Отперев сундук, она вытаскивает несколько поношенных платьев и кладет – другого места в тесной мансарде нет – на кровать умершей (вчера постель была еще теплой). Наследство невелико: немного постельного белья, старый лисий мех, штопаное пальто, плед, трость с рукояткой из слоновой кости, венецианская брошь, обручальное кольцо, серебряные часики с цепочкой, четки и эмалевый медальон из Мариацелля, затем чулки, ботинки, войлочные туфли, нижнее белье, старый веер, мятая шляпка и захватанный молитвенник. Все вынула, ничего не забыла, все заложенное и перезаложенное старье – его было так мало у матери, и быстро отошла к окну.

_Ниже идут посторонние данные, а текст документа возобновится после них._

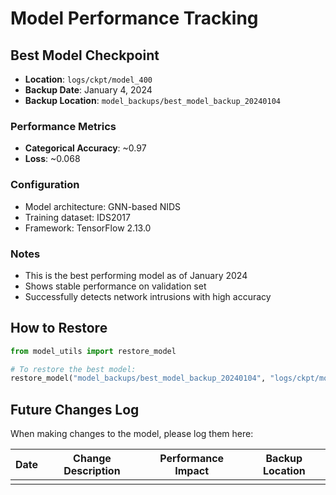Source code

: # Model Performance Tracking

## Best Model Checkpoint
- **Location**: `logs/ckpt/model_400`
- **Backup Date**: January 4, 2024
- **Backup Location**: `model_backups/best_model_backup_20240104`

### Performance Metrics
- **Categorical Accuracy**: ~0.97
- **Loss**: ~0.068

### Configuration
- Model architecture: GNN-based NIDS
- Training dataset: IDS2017
- Framework: TensorFlow 2.13.0

### Notes
- This is the best performing model as of January 2024
- Shows stable performance on validation set
- Successfully detects network intrusions with high accuracy

## How to Restore
```python
from model_utils import restore_model

# To restore the best model:
restore_model("model_backups/best_model_backup_20240104", "logs/ckpt/model_400")
```

## Future Changes Log
When making changes to the model, please log them here:

| Date | Change Description | Performance Impact | Backup Location |
|------|-------------------|-------------------|-----------------|
| | | | |
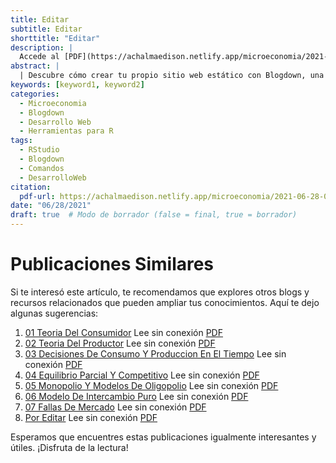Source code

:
 ```yaml
---
title: Editar
subtitle: Editar
shorttitle: "Editar"
description: |
  Accede al [PDF](https://achalmaedison.netlify.app/microeconomia/2021-06-28-01-teoria-del-consumidor/index.pdf) completo aquí.
abstract: |
  | Descubre cómo crear tu propio sitio web estático con Blogdown, una herramienta poderosa que combina R Markdown y Hugo. Aprende a usar comandos sencillos para personalizar, construir y alojar tu sitio web de manera fácil y rápida. ¡Comienza tu proyecto web hoy mismo!
keywords: [keyword1, keyword2]
categories:
  - Microeconomia
  - Blogdown
  - Desarrollo Web
  - Herramientas para R
tags:
  - RStudio
  - Blogdown
  - Comandos
  - DesarrolloWeb
citation:
  pdf-url: https://achalmaedison.netlify.app/microeconomia/2021-06-28-01-teoria-del-consumidor/index.pdf
date: "06/28/2021"
draft: true  # Modo de borrador (false = final, true = borrador)
---
```







# Publicaciones Similares

Si te interesó este artículo, te recomendamos que explores otros blogs y recursos relacionados que pueden ampliar tus conocimientos. Aquí te dejo algunas sugerencias:


1. [01 Teoria Del Consumidor](https://achalmaedison.netlify.app/microeconomia/microeconomia/2021-06-28-01-teoria-del-consumidor) Lee sin conexión [PDF](https://achalmaedison.netlify.app/microeconomia/microeconomia/2021-06-28-01-teoria-del-consumidor/index.pdf)
2. [02 Teoria Del Productor](https://achalmaedison.netlify.app/microeconomia/microeconomia/2021-07-05-02-teoria-del-productor) Lee sin conexión [PDF](https://achalmaedison.netlify.app/microeconomia/microeconomia/2021-07-05-02-teoria-del-productor/index.pdf)
3. [03 Decisiones De Consumo Y Produccion En El Tiempo](https://achalmaedison.netlify.app/microeconomia/microeconomia/2021-07-12-03-decisiones-de-consumo-y-produccion-en-el-tiempo) Lee sin conexión [PDF](https://achalmaedison.netlify.app/microeconomia/microeconomia/2021-07-12-03-decisiones-de-consumo-y-produccion-en-el-tiempo/index.pdf)
4. [04 Equilibrio Parcial Y Competitivo](https://achalmaedison.netlify.app/microeconomia/microeconomia/2021-07-19-04-equilibrio-parcial-y-competitivo) Lee sin conexión [PDF](https://achalmaedison.netlify.app/microeconomia/microeconomia/2021-07-19-04-equilibrio-parcial-y-competitivo/index.pdf)
5. [05 Monopolio Y Modelos De Oligopolio](https://achalmaedison.netlify.app/microeconomia/microeconomia/2021-07-26-05-monopolio-y-modelos-de-oligopolio) Lee sin conexión [PDF](https://achalmaedison.netlify.app/microeconomia/microeconomia/2021-07-26-05-monopolio-y-modelos-de-oligopolio/index.pdf)
6. [06 Modelo De Intercambio Puro](https://achalmaedison.netlify.app/microeconomia/microeconomia/2021-08-02-06-modelo-de-intercambio-puro) Lee sin conexión [PDF](https://achalmaedison.netlify.app/microeconomia/microeconomia/2021-08-02-06-modelo-de-intercambio-puro/index.pdf)
7. [07 Fallas De Mercado](https://achalmaedison.netlify.app/microeconomia/microeconomia/2021-08-09-07-fallas-de-mercado) Lee sin conexión [PDF](https://achalmaedison.netlify.app/microeconomia/microeconomia/2021-08-09-07-fallas-de-mercado/index.pdf)
8. [Por Editar](https://achalmaedison.netlify.app/microeconomia/microeconomia/2024-03-31-por-editar) Lee sin conexión [PDF](https://achalmaedison.netlify.app/microeconomia/microeconomia/2024-03-31-por-editar/index.pdf)


Esperamos que encuentres estas publicaciones igualmente interesantes y útiles. ¡Disfruta de la lectura!

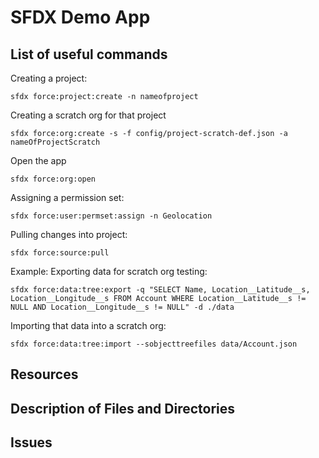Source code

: # SFDX  Demo App

## List of useful commands

Creating a project:
```
sfdx force:project:create -n nameofproject
```

Creating a scratch org for that project
```
sfdx force:org:create -s -f config/project-scratch-def.json -a nameOfProjectScratch
```

Open the app
```
sfdx force:org:open
```

Assigning a permission set:
```
sfdx force:user:permset:assign -n Geolocation
```
Pulling changes into project:
```
sfdx force:source:pull
```

Example: Exporting data for scratch org testing:
```
sfdx force:data:tree:export -q "SELECT Name, Location__Latitude__s, Location__Longitude__s FROM Account WHERE Location__Latitude__s != NULL AND Location__Longitude__s != NULL" -d ./data
```

Importing that data into a scratch org:
```
sfdx force:data:tree:import --sobjecttreefiles data/Account.json
```


## Resources


## Description of Files and Directories


## Issues


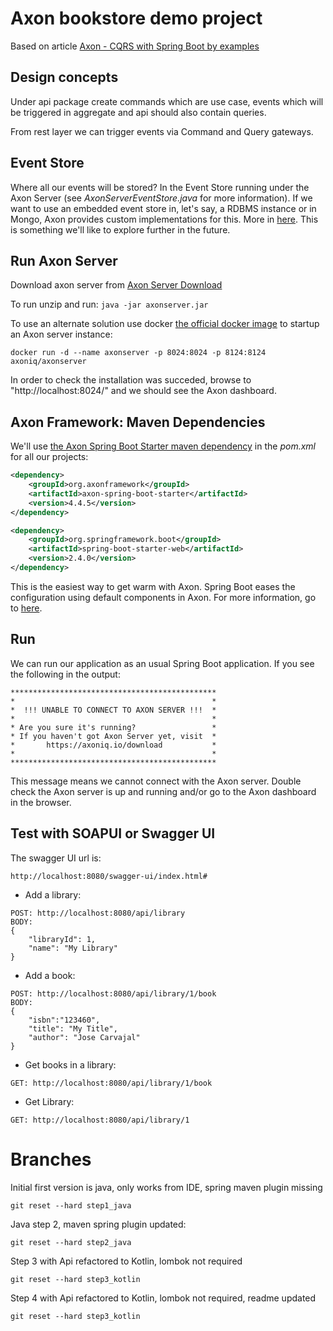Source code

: # Axon bookstore demo project

Based on article [Axon - CQRS with Spring Boot by examples](https://sgitario.github.io/axon-by-example/)

## Design concepts

Under api package create commands which are use case, events which will be triggered in aggregate and 
api should also contain queries. 

From rest layer we can trigger events via Command and Query gateways.


## Event Store

Where all our events will be stored? In the Event Store running under the Axon Server (see *AxonServerEventStore.java* for more information). If we want to use an embedded event store in, let's say, a RDBMS instance or in Mongo, Axon provides custom implementations for this. More in [here](https://docs.axoniq.io/reference-guide/1.3-infrastructure-components/repository-and-event-store#jdbceventstorageengine). This is something we'll like to explore further in the future.


## Run Axon Server

Download axon server from [Axon Server Download](https://download.axoniq.io/axonserver/AxonServer.zip)

To run unzip and run: ```java -jar axonserver.jar```

To use an alternate solution use docker [the official docker image](https://hub.docker.com/r/axoniq/axonserver/) to startup an Axon server instance:

```
docker run -d --name axonserver -p 8024:8024 -p 8124:8124 axoniq/axonserver
```

In order to check the installation was succeded, browse to "http://localhost:8024/" and we should see the Axon dashboard.

## Axon Framework: Maven Dependencies

We'll use [the Axon Spring Boot Starter maven dependency](https://mvnrepository.com/artifact/org.axonframework/axon-core/) in the *pom.xml* for all our projects:

```xml
<dependency>
    <groupId>org.axonframework</groupId>
    <artifactId>axon-spring-boot-starter</artifactId>
    <version>4.4.5</version>
</dependency>

<dependency>
    <groupId>org.springframework.boot</groupId>
    <artifactId>spring-boot-starter-web</artifactId>
    <version>2.4.0</version>
</dependency>
```

This is the easiest way to get warm with Axon. Spring Boot eases the configuration using default components in Axon. For more information, go to [here](https://docs.axoniq.io/reference-guide/1.3-infrastructure-components/spring-boot-autoconfiguration).


## Run

We can run our application as an usual Spring Boot application. If you see the following in the output:

```
**********************************************
*                                            *
*  !!! UNABLE TO CONNECT TO AXON SERVER !!!  *
*                                            *
* Are you sure it's running?                 *
* If you haven't got Axon Server yet, visit  *
*       https://axoniq.io/download           *
*                                            *
**********************************************
```

This message means we cannot connect with the Axon server. Double check the Axon server is up and running and/or go to the Axon dashboard in the browser. 

## Test with SOAPUI or Swagger UI

The swagger UI url is:

```http://localhost:8080/swagger-ui/index.html#```

- Add a library:

```
POST: http://localhost:8080/api/library
BODY:
{
	"libraryId": 1,
	"name": "My Library"
}
```

- Add a book:

```
POST: http://localhost:8080/api/library/1/book
BODY:
{
	"isbn":"123460",
	"title": "My Title",
	"author": "Jose Carvajal"
}
```

- Get books in a library:

```
GET: http://localhost:8080/api/library/1/book
```

- Get Library:

```
GET: http://localhost:8080/api/library/1
```


# Branches 

Initial first version is java, only works from IDE, spring maven plugin missing

```git reset --hard step1_java```

Java step 2, maven spring plugin updated:

```git reset --hard step2_java```

Step 3 with Api refactored to Kotlin, lombok not required

```git reset --hard step3_kotlin```

Step 4 with Api refactored to Kotlin, lombok not required, readme updated

```git reset --hard step3_kotlin```


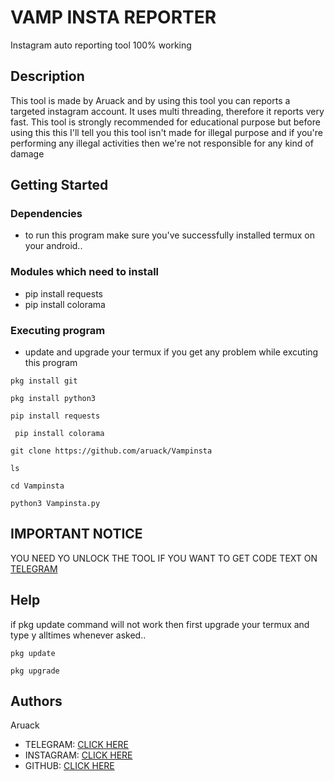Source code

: #  VAMP INSTA REPORTER
Instagram auto reporting tool 100% working

## Description

This tool is made by Aruack and by using this tool you can reports a targeted instagram account. It uses multi threading, therefore it reports very fast. 
This tool is strongly recommended for educational purpose but before using this this I'll tell you this tool isn't made for illegal purpose and if you're performing any illegal activities then we're not responsible for any kind of damage 

## Getting Started

### Dependencies

* to run this program make sure you've successfully installed termux on your android..




### Modules which need to install

* pip install requests
* pip install colorama



### Executing program

* update and upgrade your termux if you get any problem while excuting this program
```
pkg install git
```
```
pkg install python3
```
```
pip install requests
```
```
 pip install colorama
```
```
git clone https://github.com/aruack/Vampinsta
```
```
ls 
```
```
cd Vampinsta
```
```
python3 Vampinsta.py
```


## IMPORTANT NOTICE 
  
   YOU NEED YO UNLOCK THE TOOL 
 IF YOU WANT TO GET CODE TEXT ON [TELEGRAM](https://t.me/officalkumar) 

## Help

if pkg update command will not work then first upgrade your termux and type y alltimes whenever asked..
```
pkg update
```
```
pkg upgrade
```

## Authors

Aruack
* TELEGRAM: [CLICK HERE](https://t.me/Aruack_official)
* INSTAGRAM: [CLICK HERE](https://www.instagram.com/aruack_official)
* GITHUB: [CLICK HERE](https://www.github.com/aruack)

За ее спиной обе женщины тихо переговариваются, оценивают, делят.

Сестра откладывает свое направо, невестка – налево, между ними на кровати умершей остается незримая пограничная межа.

Кристина, глядя на дождь, тяжело дышит. Ее обостренный слух улавливает перешептывания торгующихся родственниц, хотя стоит спиной к кровати. К жгучему гневу, обуревающему ее, примешивается жалось. Какие же они бедные, убогие и даже не подозревают об этом. Делят хлам, которого иные побрезговали бы коснуться ногой; старые отрезы фланели, изношенные туфли – и все это нелепое барахло для них драгоценность! Ну что они знают о настоящей жизни? Понятия не имеют! А может, так лучше – не понимать, как ты беден, как отвратительно, как позорно беден и жалок!

Зять подходит к ней.

– Что поделаешь, Кристль… Но так же нельзя, ты ничего не берешь. Ну что-нибудь должна ж ты оставить себе в память о матери… хотя бы часы или цепочку?

– Нет, – твердо отвечает она, – ничего не хочу и не возьму. У вас дети, им нужнее. А мне не надо. Мне вообще ничего больше не надо.

Потом, когда она обернулась, все уже было поделено, сестра и невестка запихали свои доли в рюкзаки – лишь теперь умершую похоронили окончательно.

Гости топчутся в комнате, смущенные, даже слегка пристыженные; они рады, что так быстро и в согласии уладили щекотливое дело, и все же чувствуют себя не очень уютно. Перед уходом надо бы сказать что-нибудь этакое торжественное, как-то загладить неловкость происшедшего и вообще потолковать по-родственному. Наконец, вспомнив, зять спрашивает Кристину:

– Да, а ведь ты не рассказала, как там было, в Швейцарии?

– Прекрасно, – выдавливает она сквозь зубы.

– Еще бы, – вздыхает Франц, – вот бы разок съездить туда и вообще постранствовать! Но с женой и двумя детьми об этом и мечтать нечего, дороговато, тем более в такие шикарные места. Сколько там в отеле за сутки берут?

– Не знаю. – Кристина чувствует, что силы ее на исходе, вот-вот она сорвется. Хоть бы скорей ушли, хоть бы скорей!

К счастью, зять смотрит на часы.

– Ого, пора по вагонам. Кристль, давай без лишних церемоний, провожать нас незачем, при такой погоде-то. Оставайся дома, лучше как-нибудь навестишь нас в Вене. Теперь, после смерти матери, надо держаться вместе!

– Да, да, – нетерпеливо отвечает Кристина и провожает их до двери.